Like any integration between management software makers, this one's as much roadmap as reality. Starting in May, Operations Manager customers will have the option to purchase a bidirectional adapter package from Microsoft called the EMC Smarts Connector for Microsoft System Center Operations Manager 2007. It will cost $20,000.

The adapter will let Operations Manager users view Smarts topology and root-cause reports using their own interfaces. Smarts will also be able to suck in data from Operations Manager -- but that's not the point.

"The whole idea with the adapter is to allow those with Operations Manager as their primary console to drill down," says Chris Gahagan, SVP of resource management at EMC. He says Microsoft customers have been clamoring for network information and support in Operations Manager, and this is the way forward.

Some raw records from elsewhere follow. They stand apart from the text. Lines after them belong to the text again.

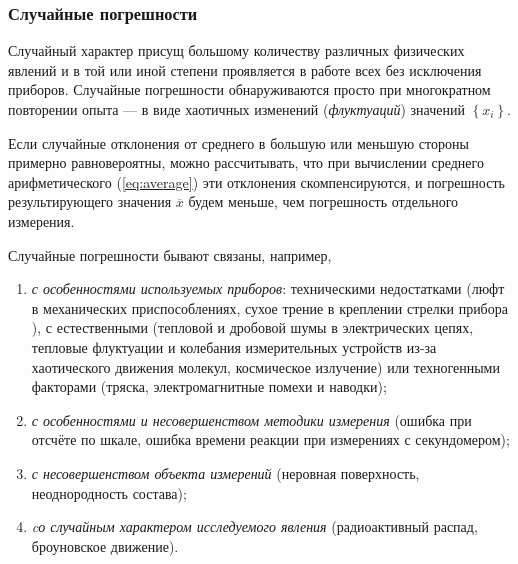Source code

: \subsubsection{Случайные погрешности}

Случайный характер присущ большому количеству различных физических
явлений и в той или иной степени проявляется в работе всех без исключения
приборов. Случайные погрешности обнаруживаются просто при многократном
повторении опыта --- в виде хаотичных изменений (\emph{флуктуаций})
значений $\left\{ x_{i}\right\} $.

Если случайные отклонения от среднего в большую или меньшую стороны
примерно равновероятны, можно рассчитывать, что при вычислении среднего
арифметического (\ref{eq:average}) эти отклонения скомпенсируются,
и погрешность результирующего значения $\overline{x}$ будем меньше,
чем погрешность отдельного измерения.

Случайные погрешности бывают связаны, например,
\begin{enumerate}

    \item \emph{с особенностями используемых приборов}: техническими недостатками
(люфт в механических приспособлениях, сухое трение в креплении стрелки
прибора ), с естественными (тепловой и дробовой шумы в электрических
цепях, тепловые флуктуации и колебания измерительных устройств из-за
хаотического движения молекул, космическое излучение) или техногенными
факторами (тряска, электромагнитные помехи и наводки);

    \item \emph{с особенностями и несовершенством методики измерения} (ошибка
при отсчёте по шкале, ошибка времени реакции при измерениях с секундомером);

    \item \emph{с несовершенством объекта измерений} (неровная поверхность,
неоднородность состава);

    \item \emph{cо случайным характером исследуемого явления} (радиоактивный
распад, броуновское движение).

\end{enumerate}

Microsoft customers who opt for the Smarts adapter now will be in line for discounts and "investment protection" for two upcoming product advances sometime before the second half of 2008. First, Operations Manager will be equipped by Smarts with the ability to automatically discovery network devices. Second, the root-cause analysis capabilities of Smarts will be built into the Microsoft console, enabling managers to pinpoint the fundamental cause of multi-alarm problems in the server and desktop environments.It's the latest effort by EMC to advance its grand scheme of managing the general IT infrastructure, using storage as an "in," while leveraging technology from a range of acquisitions, including the $260 million purchase of Smarts in 2004. (See EMC Acquires Smarts.)

A key part of EMC's plan is an overarching software system for its own customers, dubbed Infoscape, which was unveiled last year. (See EMC Vows More for Infoscape.)

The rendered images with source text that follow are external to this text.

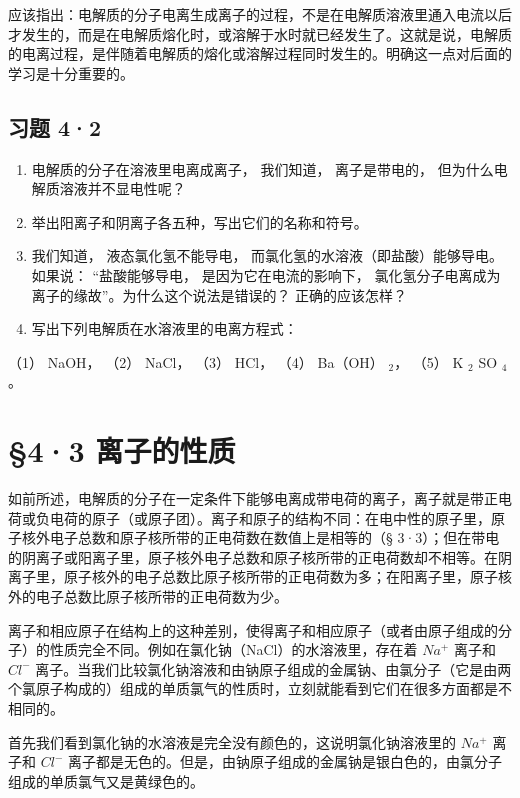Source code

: 应该指出：电解质的分子电离生成离子的过程，不是在电解质溶液里通入电流以后才发生的，而是在电解质熔化时，或溶解于水时就已经发生了。这就是说，电解质的电离过程，是伴随着电解质的熔化或溶解过程同时发生的。明确这一点对后面的学习是十分重要的。

\subsection{习题 4·2}

\begin{enumerate}
\item
  电解质的分子在溶液里电离成离子， 我们知道， 离子是带电的，
  但为什么电解质溶液并不显电性呢？
\item
  举出阳离子和阴离子各五种，写出它们的名称和符号。
\item
  我们知道， 液态氯化氢不能导电，
  而氯化氢的水溶液（即盐酸）能够导电。如果说： ``盐酸能够导电，
  是因为它在电流的影响下，
  氯化氢分子电离成为离子的缘故''。为什么这个说法是错误的？
  正确的应该怎样？
\item
  写出下列电解质在水溶液里的电离方程式：
\end{enumerate}

（1） NaOH， （2） NaCl， （3） HCl， （4） Ba（OH） \(_{2}\)， （5） K
\(_{2}\) SO \(_{4}\) 。

\section{§4·3 离子的性质}

如前所述，电解质的分子在一定条件下能够电离成带电荷的离子，离子就是带正电荷或负电荷的原子（或原子团）。离子和原子的结构不同：在电中性的原子里，原子核外电子总数和原子核所带的正电荷数在数值上是相等的（§
3·3）；但在带电的阴离子或阳离子里，原子核外电子总数和原子核所带的正电荷数却不相等。在阴离子里，原子核外的电子总数比原子核所带的正电荷数为多；在阳离子里，原子核外的电子总数比原子核所带的正电荷数为少。

离子和相应原子在结构上的这种差别，使得离子和相应原子（或者由原子组成的分子）的性质完全不同。例如在氯化钠（NaCl）的水溶液里，存在着
\(Na^{+}\) 离子和 \(Cl^{-}\)
离子。当我们比较氯化钠溶液和由钠原子组成的金属钠、由氯分子（它是由两个氯原子构成的）组成的单质氯气的性质时，立刻就能看到它们在很多方面都是不相同的。

首先我们看到氯化钠的水溶液是完全没有颜色的，这说明氯化钠溶液里的
\(Na^{+}\) 离子和 \(Cl^{-}\)
离子都是无色的。但是，由钠原子组成的金属钠是银白色的，由氯分子组成的单质氯气又是黄绿色的。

But Infoscape is only part of the vision. The other part is to peddle Smarts as an OEM technology. And since Microsoft has similar enterprise ambitions, but does not compete with EMC on the hardware side (as do HP and IBM), the strategy appears to make sense.

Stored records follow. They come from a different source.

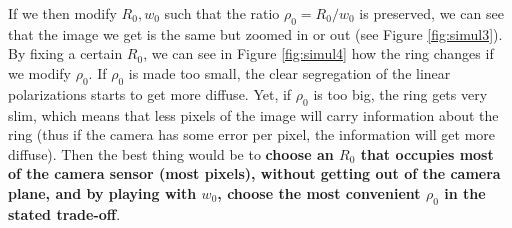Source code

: \documentclass[11pt, a4paper, twoside]{article} %
\begin{document}
If we then modify $R_0,w_0$ such that the ratio $\rho_0=R_0/w_0$ is preserved, we can see that the image we get is the same but zoomed in or out (see Figure \ref{fig:simul3}). By fixing a certain $R_0$, we can see in Figure \ref{fig:simul4} how the ring changes if we modify $\rho_0$. If $\rho_0$ is made too small, the clear segregation of the linear polarizations starts to get more diffuse. Yet, if $\rho_0$ is too big, the ring gets very slim, which means that less pixels of the image will carry information about the ring (thus if the camera has some error per pixel, the information will get more diffuse). Then the best thing would be to {\bf choose an $R_0$ that occupies most of the camera sensor (most pixels), without getting out of the camera plane, and by playing with $w_0$, choose the most convenient $\rho_0$ in the stated trade-off}.
\end{document}

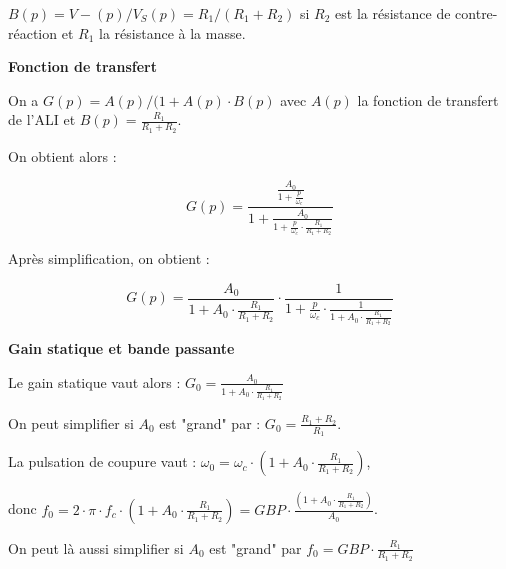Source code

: \documentclass[a4paper,french]{paper}
\begin{document}
		$B(p) = V-(p) / V_S(p) = R_1 / (R_1 + R_2)$ si $R_2$ est la résistance de contre-réaction et $R_1$ la résistance à la masse.
		
\medskip 

\textbf{\large Fonction de transfert}

On a $G(p) = A(p) / (1 + A(p) \cdot B(p)$ avec $A(p)$ la fonction de transfert de l'ALI et $B(p) = \frac{R_1}{R_1 + R_2}$.
		
		On obtient alors : 
		
		$$G(p) = \frac{\frac{A_0}{1 + \frac{p}{\omega_c}}}{1 + \frac{A_0}{1 + \frac{p}{\omega_c} \cdot \frac{R_1}{R_1 + R_2}}}$$
		
		Après simplification, on obtient : 
		
		$$G(p) = \frac{A_0}{1 + A_0 \cdot \frac{R_1}{R_1 + R_2}} \cdot \frac{1}{1 + \frac{p}{\omega_c} \cdot \frac{1}{1 + A_0 \cdot \frac{R_1}{R_1 + R_2}}}$$


\textbf{\large Gain statique et bande passante}

Le gain statique vaut alors : $G_0 = \frac{A_0}{1 + A_0 \cdot \frac{R_1}{R_1 + R_2}}$
		
		On peut simplifier si $A_0$ est "grand" par : $G_0 = \frac{R_1 + R_2}{R_1}$.
		
		La pulsation de coupure vaut : $\omega_0 = \omega_c \cdot (1 + A_0 \cdot \frac{R_1}{R_1 + R_2})$, 
				
		donc $f_0 = 2 \cdot \pi \cdot f_c \cdot (1 + A_0 \cdot \frac{R_1}{R_1 + R_2}) = GBP \cdot \frac{(1 + A_0 \cdot \frac{R_1}{R_1 + R_2})}{A_0}$.
		
		On peut là aussi simplifier si $A_0$ est "grand" par $f_0 = GBP \cdot \frac{R_1}{R_1 + R_2}$
\end{document}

Gahagan says there is no exclusivity clause in the agreement, so both vendors can make similar arrangements elsewhere.

At press time, no customers or analysts briefed on the deal could be reached for comment. Stay tuned.Mary Jander, Site Editor, Byte and Switch

  • EMC Corp. (NYSE: EMC)

  • EMC Smarts

  • Hewlett-Packard Co. (NYSE: HPQ)

  • IBM Corp. (NYSE: IBM)

  • Microsoft Corp.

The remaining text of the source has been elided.